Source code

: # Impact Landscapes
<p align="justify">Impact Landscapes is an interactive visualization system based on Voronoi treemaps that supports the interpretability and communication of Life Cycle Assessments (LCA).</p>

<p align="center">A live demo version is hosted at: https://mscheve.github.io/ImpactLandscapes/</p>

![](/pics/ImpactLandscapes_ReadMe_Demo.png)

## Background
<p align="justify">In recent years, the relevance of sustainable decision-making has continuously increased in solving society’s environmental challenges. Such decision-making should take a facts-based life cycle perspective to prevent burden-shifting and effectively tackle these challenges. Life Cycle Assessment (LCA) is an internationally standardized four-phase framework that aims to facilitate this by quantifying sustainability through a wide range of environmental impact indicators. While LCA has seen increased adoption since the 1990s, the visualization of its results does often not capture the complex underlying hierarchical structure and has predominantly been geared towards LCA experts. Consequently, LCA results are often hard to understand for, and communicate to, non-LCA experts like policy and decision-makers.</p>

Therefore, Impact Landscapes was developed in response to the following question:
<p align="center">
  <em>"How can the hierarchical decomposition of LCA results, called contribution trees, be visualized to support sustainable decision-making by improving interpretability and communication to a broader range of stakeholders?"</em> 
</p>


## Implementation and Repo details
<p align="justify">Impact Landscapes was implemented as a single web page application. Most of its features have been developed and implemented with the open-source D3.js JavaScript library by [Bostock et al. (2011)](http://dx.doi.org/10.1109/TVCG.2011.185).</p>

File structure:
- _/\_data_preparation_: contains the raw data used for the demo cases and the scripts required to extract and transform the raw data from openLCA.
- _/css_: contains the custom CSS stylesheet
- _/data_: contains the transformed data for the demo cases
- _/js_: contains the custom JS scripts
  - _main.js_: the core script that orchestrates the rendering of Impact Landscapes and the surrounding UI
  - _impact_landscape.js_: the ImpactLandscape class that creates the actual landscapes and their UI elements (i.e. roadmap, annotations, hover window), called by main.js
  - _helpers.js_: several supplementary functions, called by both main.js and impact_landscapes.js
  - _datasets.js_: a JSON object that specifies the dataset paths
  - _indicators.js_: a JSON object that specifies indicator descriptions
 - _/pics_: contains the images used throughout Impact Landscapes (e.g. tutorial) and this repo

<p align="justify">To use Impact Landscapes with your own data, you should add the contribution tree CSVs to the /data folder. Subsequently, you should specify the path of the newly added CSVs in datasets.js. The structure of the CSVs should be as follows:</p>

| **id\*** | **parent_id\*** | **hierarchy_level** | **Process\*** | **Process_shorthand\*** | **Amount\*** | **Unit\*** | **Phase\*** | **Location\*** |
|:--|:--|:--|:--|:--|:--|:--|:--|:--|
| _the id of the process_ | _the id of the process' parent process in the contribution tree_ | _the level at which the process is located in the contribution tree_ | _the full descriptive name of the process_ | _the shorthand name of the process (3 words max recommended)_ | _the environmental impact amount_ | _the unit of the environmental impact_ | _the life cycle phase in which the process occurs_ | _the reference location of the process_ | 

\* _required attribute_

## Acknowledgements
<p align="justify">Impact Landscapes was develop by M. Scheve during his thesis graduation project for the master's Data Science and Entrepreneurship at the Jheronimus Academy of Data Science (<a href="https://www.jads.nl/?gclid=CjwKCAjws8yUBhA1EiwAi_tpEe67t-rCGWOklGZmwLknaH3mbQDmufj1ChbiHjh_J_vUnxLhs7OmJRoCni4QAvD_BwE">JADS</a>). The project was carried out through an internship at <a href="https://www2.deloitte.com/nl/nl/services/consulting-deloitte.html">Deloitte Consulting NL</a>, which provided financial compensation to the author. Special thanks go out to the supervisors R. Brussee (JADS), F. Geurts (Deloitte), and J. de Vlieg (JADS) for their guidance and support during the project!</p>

▶ [PROBLEM]: From the entries above, write out only the lines starting at the line that holds "- _/css_: contains the custom CSS stylesheet" and ending at the line that holds "## Acknowledgements", keeping both and matching them exactly.

▶ [WRITTEN SOLUTION]:
- _/css_: contains the custom CSS stylesheet
- _/data_: contains the transformed data for the demo cases
- _/js_: contains the custom JS scripts
  - _main.js_: the core script that orchestrates the rendering of Impact Landscapes and the surrounding UI
  - _impact_landscape.js_: the ImpactLandscape class that creates the actual landscapes and their UI elements (i.e. roadmap, annotations, hover window), called by main.js
  - _helpers.js_: several supplementary functions, called by both main.js and impact_landscapes.js
  - _datasets.js_: a JSON object that specifies the dataset paths
  - _indicators.js_: a JSON object that specifies indicator descriptions
 - _/pics_: contains the images used throughout Impact Landscapes (e.g. tutorial) and this repo

<p align="justify">To use Impact Landscapes with your own data, you should add the contribution tree CSVs to the /data folder. Subsequently, you should specify the path of the newly added CSVs in datasets.js. The structure of the CSVs should be as follows:</p>

| **id\*** | **parent_id\*** | **hierarchy_level** | **Process\*** | **Process_shorthand\*** | **Amount\*** | **Unit\*** | **Phase\*** | **Location\*** |
|:--|:--|:--|:--|:--|:--|:--|:--|:--|
| _the id of the process_ | _the id of the process' parent process in the contribution tree_ | _the level at which the process is located in the contribution tree_ | _the full descriptive name of the process_ | _the shorthand name of the process (3 words max recommended)_ | _the environmental impact amount_ | _the unit of the environmental impact_ | _the life cycle phase in which the process occurs_ | _the reference location of the process_ | 

\* _required attribute_

## Acknowledgements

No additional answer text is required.